— Required work —
Each line of the data holding "displacement" should be found and copied.

[Stored data]

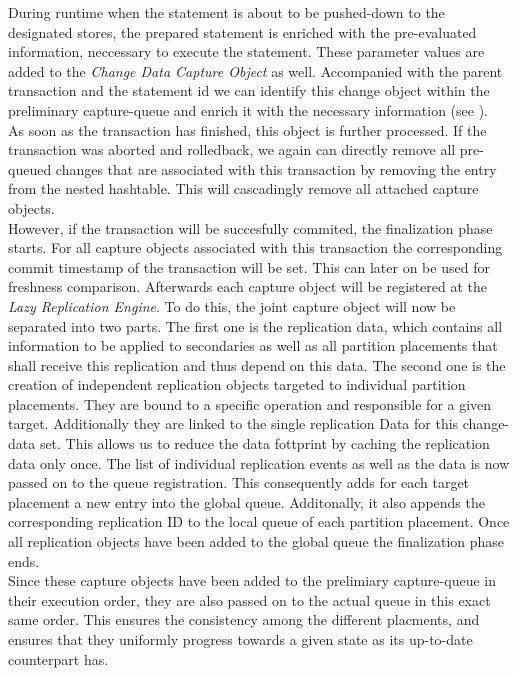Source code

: During runtime when the statement is about to be pushed-down to the designated stores, the prepared statement is enriched with the pre-evaluated information, 
neccessary to execute the statement. These parameter values are added to the \emph{Change Data Capture Object} as well. 
Accompanied with the parent transaction and the statement id we can identify this change object within the preliminary capture-queue 
and enrich it with the necessary information (see ).\\
As soon as the transaction has finished, this object is further processed. If the transaction was aborted and rolledback, we again can directly remove all pre-queued changes 
that are associated with this transaction by removing the entry from the nested hashtable. This will cascadingly remove all attached capture objects.\\
However, if the transaction will be succesfully commited, the finalization phase starts. For all capture objects associated with this transaction the corresponding commit 
timestamp of the transaction will be set. This can later on be used for freshness comparison. Afterwards each capture object will be registered at the \emph{Lazy Replication Engine}. 
To do this, the joint capture object will now be separated into two parts. The first one is the replication data, which contains all information to be applied to 
secondaries as well as all partition placements that shall receive this replication and thus depend on this data. The second one is the creation of independent replication 
objects targeted to individual partition placements. They are bound to a specific operation and responsible for a given target. Additionally they are linked to the single replication Data for this change-data set.
This allows us to reduce the data fottprint by caching the replication data only once. The list of individual replication events as well as the data is now passed on to the
queue registration. This consequently adds for each target placement a new entry into the global queue. Additonally, it also appends the corresponding replication ID to 
the local queue of each partition placement. Once all replication objects have been added to the global queue the finalization phase ends.\\
Since these capture objects have been added to the prelimiary capture-queue in their execution order, they are also passed on to the actual queue in this exact same order.
This ensures the consistency among the different placments, and ensures that they uniformly progress towards a given state as its up-to-date counterpart has.\\

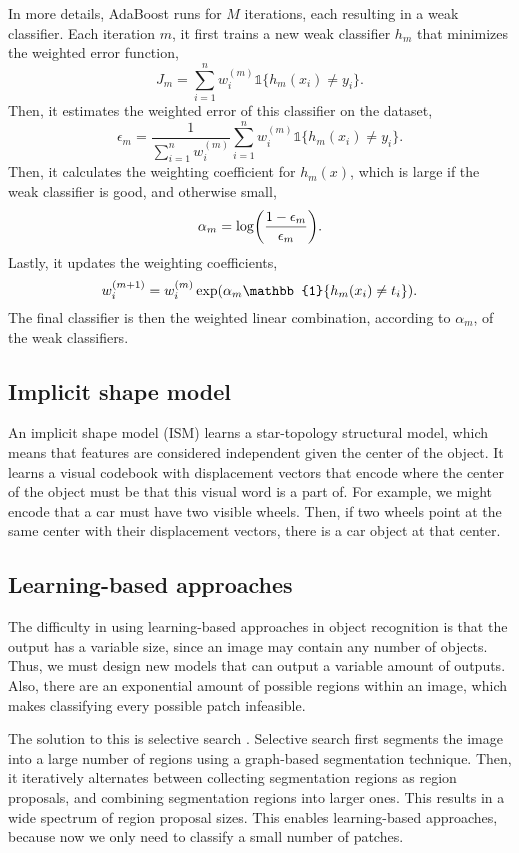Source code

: In more details, AdaBoost \citep{freund1996experiments} runs for $M$
iterations, each resulting in a weak classifier. Each iteration $m$, it first
trains a new weak classifier $h_m$ that minimizes the weighted error function,
\[
  J_m = \sum_{i=1}^n w_i^{(m)} \mathbb{1} \{ h_m(x_i) \neq y_i \}
.\]
Then, it estimates the weighted error of this classifier on the dataset, \[
  \epsilon_m = \frac{1}{\sum_{i=1}^n w_i^{(m)}} \sum_{i=1}^n w_i^{(m)} \mathbb{1} \{ h_m(x_i) \neq y_i \}
.\]
Then, it calculates the weighting coefficient for $h_m(x)$, which is large if
the weak classifier is good, and otherwise small, \[
  \alpha_m = \log \lft( \frac{1 - \epsilon_m}{\epsilon_m} \rgt)
.\]
Lastly, it updates the weighting coefficients, \[
  w_i^{(m+1)} = w_i^{(m)} \exp\lft( \alpha_m \mathbb{1} \{ h_m(x_i) \neq t_i \} \rgt)
.\]
The final classifier is then the weighted linear combination, according to
$\alpha_m$, of the weak classifiers.

\subsection{Implicit shape model}

An implicit shape model (ISM) learns a star-topology structural model, which
means that features are considered independent given the center of the object.
It learns a visual codebook with displacement vectors that encode where the
center of the object must be that this visual word is a part of. For example,
we might encode that a car must have two visible wheels. Then, if two wheels
point at the same center with their displacement vectors, there is a car object
at that center.

\subsection{Learning-based approaches}

The difficulty in using learning-based approaches in object recognition is that
the output has a variable size, since an image may contain any number of
objects. Thus, we must design new models that can output a variable amount of
outputs. Also, there are an exponential amount of possible regions within an
image, which makes classifying every possible patch infeasible.

The solution to this is selective search \citep{uijlings2013selective}.
Selective search first segments the image into a large number of regions using
a graph-based segmentation technique. Then, it iteratively alternates between
collecting segmentation regions as region proposals, and combining segmentation
regions into larger ones. This results in a wide spectrum of region proposal
sizes. This enables learning-based approaches, because now we only need to
classify a small number of patches.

— The completed task —
It learns a visual codebook with displacement vectors that encode where the
point at the same center with their displacement vectors, there is a car object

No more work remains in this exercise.